# [About this task]
Given the records below, would you repeat exactly the lines that begin at the one containing "1953 Written Homework" and end at the one containing "terms of $p$)?", inclusive?

=== Input material ===

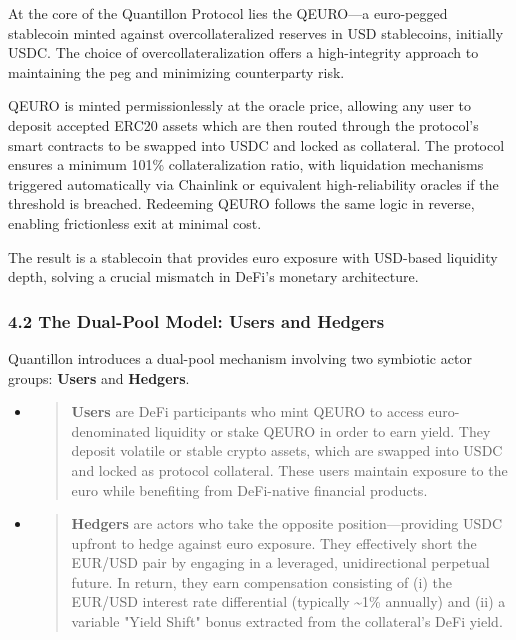 At the core of the Quantillon Protocol lies the QEURO---a euro-pegged
stablecoin minted against overcollateralized reserves in USD
stablecoins, initially USDC. The choice of overcollateralization offers
a high-integrity approach to maintaining the peg and minimizing
counterparty risk.

QEURO is minted permissionlessly at the oracle price, allowing any user
to deposit accepted ERC20 assets which are then routed through the
protocol's smart contracts to be swapped into USDC and locked as
collateral. The protocol ensures a minimum 101\% collateralization
ratio, with liquidation mechanisms triggered automatically via Chainlink
or equivalent high-reliability oracles if the threshold is breached.
Redeeming QEURO follows the same logic in reverse, enabling frictionless
exit at minimal cost.

The result is a stablecoin that provides euro exposure with USD-based
liquidity depth, solving a crucial mismatch in DeFi's monetary
architecture.

\hypertarget{the-dual-pool-model-users-and-hedgers}{%
\subsubsection{4.2 The Dual-Pool Model: Users and
Hedgers}\label{the-dual-pool-model-users-and-hedgers}}

Quantillon introduces a dual-pool mechanism involving two symbiotic
actor groups: \textbf{Users} and \textbf{Hedgers}.

\begin{itemize}
\item
  \begin{quote}
  \textbf{Users} are DeFi participants who mint QEURO to access
  euro-denominated liquidity or stake QEURO in order to earn yield. They
  deposit volatile or stable crypto assets, which are swapped into USDC
  and locked as protocol collateral. These users maintain exposure to
  the euro while benefiting from DeFi-native financial products.
  \end{quote}
\item
  \begin{quote}
  \textbf{Hedgers} are actors who take the opposite position---providing
  USDC upfront to hedge against euro exposure. They effectively short
  the EUR/USD pair by engaging in a leveraged, unidirectional perpetual
  future. In return, they earn compensation consisting of (i) the
  EUR/USD interest rate differential (typically \textasciitilde1\%
  annually) and (ii) a variable "Yield Shift" bonus extracted from the
  collateral's DeFi yield.
  \end{quote}
\end{itemize}

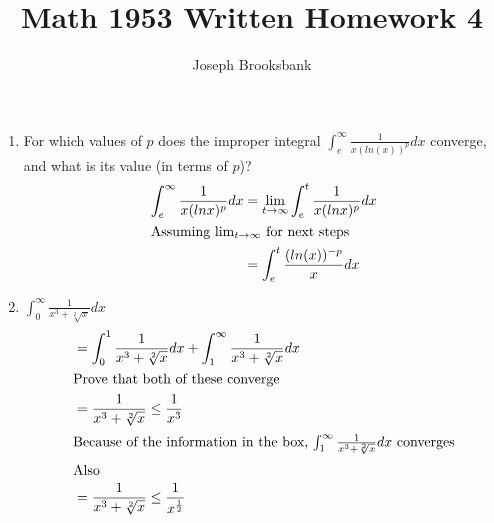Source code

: \documentclass[]{report}
\title{Math 1953 Written Homework 4}
\author{Joseph Brooksbank}
\begin{document}
\maketitle


\noindent{}
\begin{enumerate}
        \item For which values of $p$ does the improper integral $\int_{e}^{\infty} \frac{1}{x(ln(x))^{p}} dx $ converge, and what is its value (in terms of $p$)?
                                \begin{align}
                                        \int_{e}^{\infty} \frac{1}{x(lnx)^p} dx 
                                        &= \lim_{t\to\infty} \int_{e}^{t} \frac{1}{x(lnx)^{p}} dx \\
                                        \shortintertext{Assuming $\lim_{t\to\infty}  $ for next steps} 
                                        &= \int_{e}^{t} \frac{(ln(x))^{-p}}{x} dx \\
                                \end{align}

        \item   $\int_{0}^{\infty} \frac{1}{x^{3} + \sqrt[2]{x} } dx $
                \begin{align}
                        &= \int_{0}^{1} \frac{1}{x^{3} + \sqrt[2]{x} } dx + \int_{1}^{\infty} \frac{1}{x^{3}+\sqrt[2]{x} } dx \\
                        \shortintertext{Prove that both of these converge } 
                        &= \frac{1}{x^{3}+\sqrt[2]{x} } \leq \frac{1}{x^{3}}\\
                        \shortintertext{Because of the information in the box, $\int_{1}^{\infty} \frac{1}{x^{3}+\sqrt[2]{x} } dx $ converges} 
                        \shortintertext{Also} 
                        &= \frac{1}{x^{3}+\sqrt[2]{x} } \leq \frac{1}{x^{\frac{1}{2}}}
                \end{align}
\end{enumerate}
\end{document}
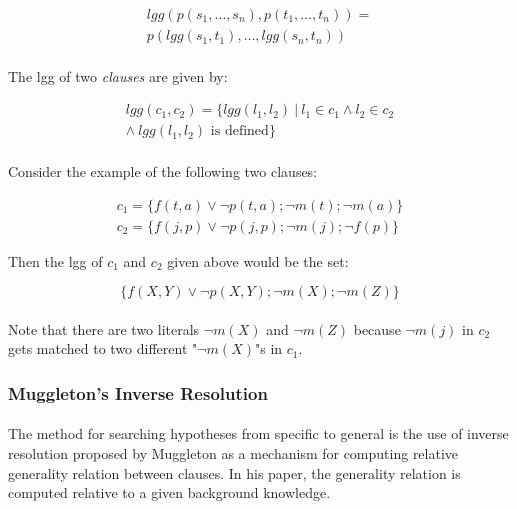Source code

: \documentclass{article}
\theoremstyle{plain}
\theoremstyle{definition}
\begin{document}
\begin{multicols}{2}
\begin{align*}
lgg(p(s_1, \dots, s_n), p(t_1, \dots, t_n)) =\\
	p(lgg(s_1, t_1),\dots,lgg(s_n, t_n))
\end{align*}

\paragraph{}The lgg of two \textit{clauses} are given by:

\begin{align*}
lgg(c_1, c_2) = \{lgg(l_1, l_2)\ |\ l_1 \in c_1 \land l_2 \in c_2 \\
\land\ lgg(l_1, l_2) \text{ is defined}\}
\end{align*} 

\paragraph{} Consider the example of the following two clauses:

\begin{align*}
c_1 = \{f(t,a)\lor\lnot p(t, a); \lnot m(t); \lnot m(a)\}\\
c_2 = \{f(j,p)\lor\lnot p(j, p); \lnot m(j); \lnot f(p)\}
\end{align*} 

\noindent Then the lgg of $c_1$ and $c_2$ given above would be the set:

$$\{f(X,Y) \lor \lnot p(X, Y); \lnot m(X); \lnot m(Z)\}$$

\paragraph{} Note that there are two literals $\lnot m(X)$ and $\lnot m(Z)$ because $\lnot m(j)$ in $c_2$ gets matched to two different "$\lnot m(X)$"s in $c_1$.

\subsubsection{Muggleton's Inverse Resolution}

\paragraph{} The method for searching hypotheses from specific to general is the use of inverse resolution proposed by Muggleton\cite{muggleton95} as a mechanism for computing relative generality relation between clauses. In his paper, the generality relation is computed relative to a given background knowledge.


\end{multicols}
\end{document}
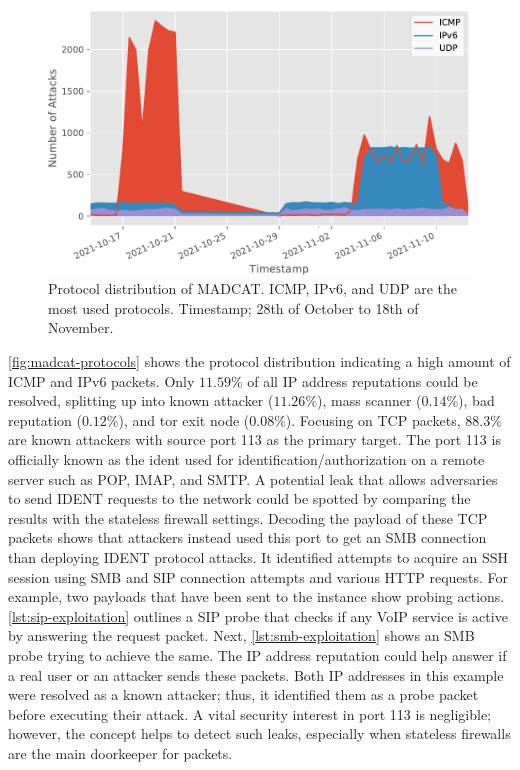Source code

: \begin{figure}[ht]
    \centering
    \includegraphics[width=\textwidth]{figures/madcat-protocol-usage.pdf}
    \caption[Protocol distribution of MADCAT]{
        Protocol distribution of MADCAT. ICMP, IPv6, and UDP are the most used protocols.
        Timestamp; 28th of October to 18th of November.
    }
    \label{fig:madcat-protocols}
\end{figure}

\autoref{fig:madcat-protocols} shows the protocol distribution indicating a high amount of ICMP and IPv6 packets.
Only $11.59\%$ of all IP address reputations could be resolved, splitting up into known attacker ($11.26\%$), mass scanner ($0.14\%$), bad reputation ($0.12\%$), and tor exit node ($0.08\%$).
Focusing on TCP packets, $88.3\%$ are known attackers with source port 113 as the primary target.
The port 113 is officially known as the \ac{ident}\cite{rfc1413} used for identification/authorization on a remote server such as POP, IMAP, and SMTP.
A potential leak that allows adversaries to send IDENT requests to the network could be spotted by comparing the results with the stateless firewall settings.
Decoding the payload of these TCP packets shows that attackers instead used this port to get an SMB connection than deploying IDENT protocol attacks.
It identified attempts to acquire an SSH session using SMB and SIP connection attempts and various HTTP requests.
For example, two payloads that have been sent to the instance show probing actions.
\autoref{lst:sip-exploitation} outlines a SIP probe that checks if any VoIP service is active by answering the request packet.
Next, \autoref{lst:smb-exploitation} shows an SMB probe trying to achieve the same.
The IP address reputation could help answer if a real user or an attacker sends these packets.
Both IP addresses in this example were resolved as a known attacker; thus, it identified them as a probe packet before executing their attack.
A vital security interest in port 113 is negligible; however, the concept helps to detect such leaks, especially when stateless firewalls are the main doorkeeper for packets.

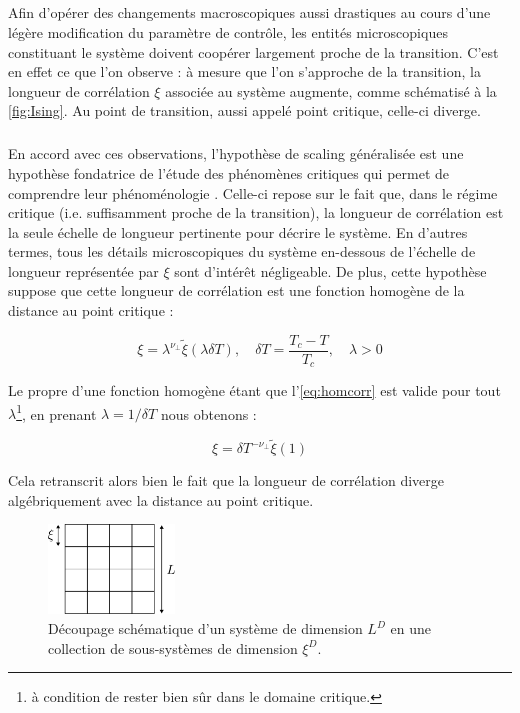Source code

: \subparagraph{}Afin d'opérer des changements macroscopiques aussi drastiques au cours d'une légère modification du paramètre de contrôle, les entités microscopiques constituant le système doivent coopérer largement proche de la transition. C'est en effet ce que l'on observe : à mesure que l'on s'approche de la transition, la longueur de corrélation $\xi$ associée au système augmente, comme schématisé à la \autoref{fig:Ising}. Au point de transition, aussi appelé point critique, celle-ci diverge.

\subparagraph{}En accord avec ces observations, l'hypothèse de scaling généralisée est une hypothèse fondatrice de l'étude des phénomènes critiques qui permet de comprendre leur phénoménologie \cite{kardar_statistical_2007}. Celle-ci repose sur le fait que, dans le régime critique (i.e. suffisamment proche de la transition), la longueur de corrélation est la seule échelle de longueur pertinente pour décrire le système. En d'autres termes, tous les détails microscopiques du système en-dessous de l'échelle de longueur représentée par $\xi$ sont d'intérêt négligeable. De plus, cette hypothèse suppose que cette longueur de corrélation est une fonction homogène de la distance au point critique :

\begin{equation}
    \xi = \lambda^{\nu_\perp} \tilde{\xi}(\lambda \delta T), \quad \delta T = \frac{T_c-T}{T_c}, \quad \lambda>0
    \label{eq:homcorr}
\end{equation}

\noindent Le propre d'une fonction homogène étant  que l'\autoref{eq:homcorr} est valide pour tout $\lambda$\footnote{à condition de rester bien sûr dans le domaine critique.}, en prenant $\lambda = 1/\delta T$ nous obtenons :

\begin{equation}
    \xi = \delta T^{-\nu_\perp}\tilde{\xi}(1)
\end{equation}

\noindent Cela retranscrit alors bien le fait que la longueur de corrélation diverge algébriquement avec la distance au point critique.

\begin{figure}[h]
	\centering
	\includegraphics[width=0.3\textwidth]{Chapitre1/Figures/PhenomenesCritiques/decoupageXI.pdf}
	\caption{Découpage schématique d'un système de dimension $L^D$ en une collection de sous-systèmes de dimension $\xi^D$.}
	\label{fig:DecoupageXi}
\end{figure}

===

# [Task result]
\title{Math 1953 Written Homework 4}
\author{Joseph Brooksbank}
\begin{document}
\maketitle


\noindent{}
\begin{enumerate}
        \item For which values of $p$ does the improper integral $\int_{e}^{\infty} \frac{1}{x(ln(x))^{p}} dx $ converge, and what is its value (in terms of $p$)?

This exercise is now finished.